1. What meditation exactly means

There are two words used in English to express the Indian idea of dhyana, ''meditation'' and ''contemplation''.   Meditation means properly the concentration of the mind on a single train of ideas which work out a single subject.  Contemplation means regarding mentally a single object, image, idea so that the knowledge about the object, image or idea may arise naturally in the mind by force of the concentration.  Both these things are forms of dhyana, for the principle of dhyana is mental concentration whether in thought, vision or knowledge. There are other forms of dhyana. There is a passage in which Vivekananda advises you to stand back from your thoughts, let them occur in your mind as they will and simply observe them and see what they are. This may be called concentration in self-observation.

This form leads to another, the emptying of all thought out of the mind so as to leave it a sort of pure vigilant blank on which the divine knowledge may come and imprint itself, undisturbed by the inferior thoughts of the ordinary human mind and with the clearness of a writing in white chalk on a blackboard.  You will find that the Gita speaks of this rejection of all mental thought as one of the methods of yoga and even the method it seems to prefer.  This may be called the dhyana of liberation, as it frees the mind from slavery to the mechanical process of thinking and allows it to think or not to think, as it pleases and when it pleases, or to choose its own thoughts or else to go beyond thought to the pure perception of Truth called in our philosophy Vijnana.

Meditation is the easiest process for the human mind, but the narrowest in its results; contemplation more difficult, but greater; self-observation and liberation from the chains of Thought the most difficult of all, but the widest and greatest in its fruits.  One can choose any of them according to one's bent and capacity.

The perfect method is to use them all, each in its own place and for its own object; but this would need a fixed faith and firm patience and a great energy of Will in the self-application to the yoga.


2. What should be the object of ideas for meditation?

Whatever is most consonant with your nature and highest aspirations.

But if you ask me for an absolute answer, then I must say that Brahman is always the best object for meditation or contemplation and the idea on which the mind should fix is that of God in all, all in God and all as God.

It does not matter essentially whether it is the Impersonal or the Personal God, or subjectively, the One Self.  But this is the idea I have found the best, because it is the highest and embraces all other truths, whether truths of this world or of the other worlds or beyond all phenomenal existence, - ''All this is the Brahman.''

3. Conditions internal and external that are essential for meditation

There are no essential external conditions, but solitude and seclusion at the time of meditation as well as stillness of the body are helpful, sometimes almost necessary to the beginner. But one should not be bound by external conditions. Once the habit of meditation is formed, it should be made possible to do it in all circumstances, lying, sitting, walking, alone, in company, in silence or in the midst of noise etc.

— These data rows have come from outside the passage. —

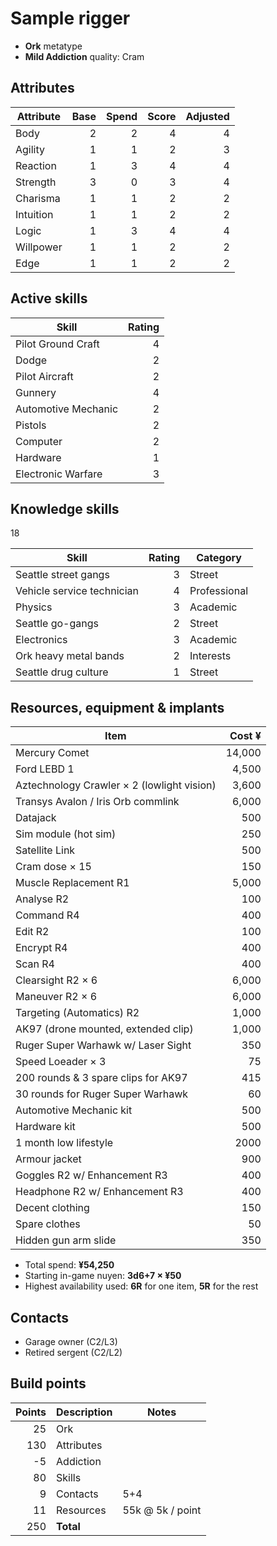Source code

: # Sample rigger

* **Ork** metatype
* **Mild Addiction** quality: Cram

## Attributes

| Attribute     | Base  | Spend | Score | Adjusted  |
| ---------     | ----: | ----: | ----: | -------:  |
| Body          | 2     | 2     | 4     | 4         |
| Agility       | 1     | 1     | 2     | 3         |
| Reaction      | 1     | 3     | 4     | 4         |
| Strength      | 3     | 0     | 3     | 4         |
| Charisma      | 1     | 1     | 2     | 2         |
| Intuition     | 1     | 1     | 2     | 2         |
| Logic         | 1     | 3     | 4     | 4         |
| Willpower     | 1     | 1     | 2     | 2         |
| Edge          | 1     | 1     | 2     | 2         |

## Active skills

| Skill                 | Rating    |
| -----                 | -----:    |
| Pilot Ground Craft    | 4         |
| Dodge                 | 2         |
| Pilot Aircraft        | 2         |
| Gunnery               | 4         |
| Automotive Mechanic   | 2         |
| Pistols               | 2         |
| Computer              | 2         |
| Hardware              | 1         |
| Electronic Warfare    | 3         |

## Knowledge skills

18

| Skill                             | Rating    | Category      |
| -----                             | -----:    | --------      |
| Seattle street gangs              | 3         | Street        |
| Vehicle service technician        | 4         | Professional  |
| Physics                           | 3         | Academic      |
| Seattle go-gangs                  | 2         | Street        |
| Electronics                       | 3         | Academic      |
| Ork heavy metal bands             | 2         | Interests     |
| Seattle drug culture              | 1         | Street        |

## Resources, equipment & implants

| Item                                          | Cost ¥    |
| ----                                          | -----:    |
| Mercury Comet                                 | 14,000    |
| Ford LEBD 1                                   | 4,500     |
| Aztechnology Crawler × 2 (lowlight vision)    | 3,600     |
| Transys Avalon / Iris Orb commlink            | 6,000     |
| Datajack                                      | 500       |
| Sim module (hot sim)                          | 250       |
| Satellite Link                                | 500       |
| Cram dose × 15                                | 150       |
| Muscle Replacement R1                         | 5,000     |
| Analyse R2                                    | 100       |
| Command R4                                    | 400       |
| Edit R2                                       | 100       |
| Encrypt R4                                    | 400       |
| Scan R4                                       | 400       |
| Clearsight R2 × 6                             | 6,000     |
| Maneuver R2 × 6                               | 6,000     |
| Targeting (Automatics) R2                     | 1,000     |
| AK97 (drone mounted, extended clip)           | 1,000     |
| Ruger Super Warhawk w/ Laser Sight            | 350       |
| Speed Loeader × 3                             | 75        |
| 200 rounds & 3 spare clips for AK97           | 415       |
| 30 rounds for Ruger Super Warhawk             | 60        |
| Automotive Mechanic kit                       | 500       |
| Hardware kit                                  | 500       |
| 1 month low lifestyle                         | 2000      |
| Armour jacket                                 | 900       |
| Goggles R2 w/ Enhancement R3                  | 400       |
| Headphone R2 w/ Enhancement R3                | 400       |
| Decent clothing                               | 150       |
| Spare clothes                                 | 50        |
| Hidden gun arm slide                          | 350       |

* Total spend: **¥54,250**
* Starting in-game nuyen: **3d6+7 × ¥50**
* Highest availability used: **6R** for one item, **5R** for the rest

## Contacts

* Garage owner (C2/L3)
* Retired sergent (C2/L2)

## Build points

| Points    | Description   | Notes             |
| -----:    | -----------   | -----             |
| 25        | Ork           |                   |
| 130       | Attributes    |                   |
| -5        | Addiction     |                   |
| 80        | Skills        |                   |
| 9         | Contacts      | 5+4               |
| 11        | Resources     | 55k @ 5k / point  |
| 250       | **Total**     |                   |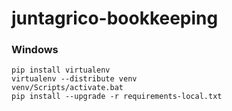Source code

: # juntagrico-bookkeeping

### Windows
    
    pip install virtualenv
    virtualenv --distribute venv
    venv/Scripts/activate.bat
    pip install --upgrade -r requirements-local.txt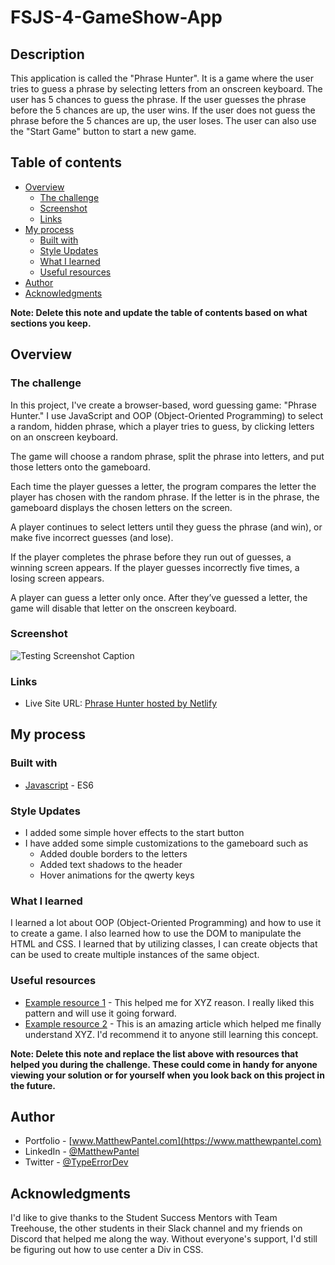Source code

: # FSJS-4-GameShow-App

## Description

This application is called the "Phrase Hunter". It is a game where the user tries to guess a phrase by selecting letters from an onscreen keyboard. The user has 5 chances to guess the phrase. If the user guesses the phrase before the 5 chances are up, the user wins. If the user does not guess the phrase before the 5 chances are up, the user loses. The user can also use the "Start Game" button to start a new game.

## Table of contents

- [Overview](#overview)
  - [The challenge](#the-challenge)
  - [Screenshot](#screenshot)
  - [Links](#links)
- [My process](#my-process)
  - [Built with](#built-with)
  - [Style Updates](#style-updates)
  - [What I learned](#what-i-learned)
  - [Useful resources](#useful-resources)
- [Author](#author)
- [Acknowledgments](#acknowledgments)

**Note: Delete this note and update the table of contents based on what sections you keep.**

## Overview

### The challenge

In this project, I've create a browser-based, word guessing game: "Phrase Hunter." I use JavaScript and OOP (Object-Oriented Programming) to select a random, hidden phrase, which a player tries to guess, by clicking letters on an onscreen keyboard.

The game will choose a random phrase, split the phrase into letters, and put those letters onto the gameboard.

Each time the player guesses a letter, the program compares the letter the player has chosen with the random phrase. If the letter is in the phrase, the gameboard displays the chosen letters on the screen.

A player continues to select letters until they guess the phrase (and win), or make five incorrect guesses (and lose).

If the player completes the phrase before they run out of guesses, a winning screen appears. If the player guesses incorrectly five times, a losing screen appears.

A player can guess a letter only once. After they’ve guessed a letter, the game will disable that letter on the onscreen keyboard.

### Screenshot

![Testing Screenshot Caption](./screenshot.png)

### Links

- Live Site URL: [Phrase Hunter hosted by Netlify](https://your-live-site-url.com)

## My process

### Built with

- [Javascript](https://262.ecma-international.org/13.0/#sec-intro) - ES6

### Style Updates

- I added some simple hover effects to the start button
- I have added some simple customizations to the gameboard such as
  - Added double borders to the letters
  - Added text shadows to the header
  - Hover animations for the qwerty keys

### What I learned

I learned a lot about OOP (Object-Oriented Programming) and how to use it to create a game. I also learned how to use the DOM to manipulate the HTML and CSS. I learned that by utilizing classes, I can create objects that can be used to create multiple instances of the same object.

### Useful resources

- [Example resource 1](https://www.example.com) - This helped me for XYZ reason. I really liked this pattern and will use it going forward.
- [Example resource 2](https://www.example.com) - This is an amazing article which helped me finally understand XYZ. I'd recommend it to anyone still learning this concept.

**Note: Delete this note and replace the list above with resources that helped you during the challenge. These could come in handy for anyone viewing your solution or for yourself when you look back on this project in the future.**

## Author

- Portfolio - [www.MatthewPantel.com](https://www.matthewpantel.com)
- LinkedIn - [@MatthewPantel](https://www.linkedin.com/in/MatthewPantel)
- Twitter - [@TypeErrorDev](https://www.twitter.com/TypeErrorDev)

## Acknowledgments

I'd like to give thanks to the Student Success Mentors with Team Treehouse, the other students in their Slack channel and my friends on Discord that helped me along the way. Without everyone's support, I'd still be figuring out how to use center a Div in CSS.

The first internal condition necessary is concentration of the will against the obstacles to meditation, i.e. wandering of the mind, forgetfulness, sleep, physical and nervous impatience and restlessness etc.

The second is an increasing purity and calm of the inner consciousness (citta) out of which thought and emotion arise, i.e. a freedom from all disturbing reactions, such as anger, grief, depression, anxiety about worldly happenings etc.


from Sri Aurobindo, Letters on Yoga, Part 2, Section 6 : "Sadhana through Meditation"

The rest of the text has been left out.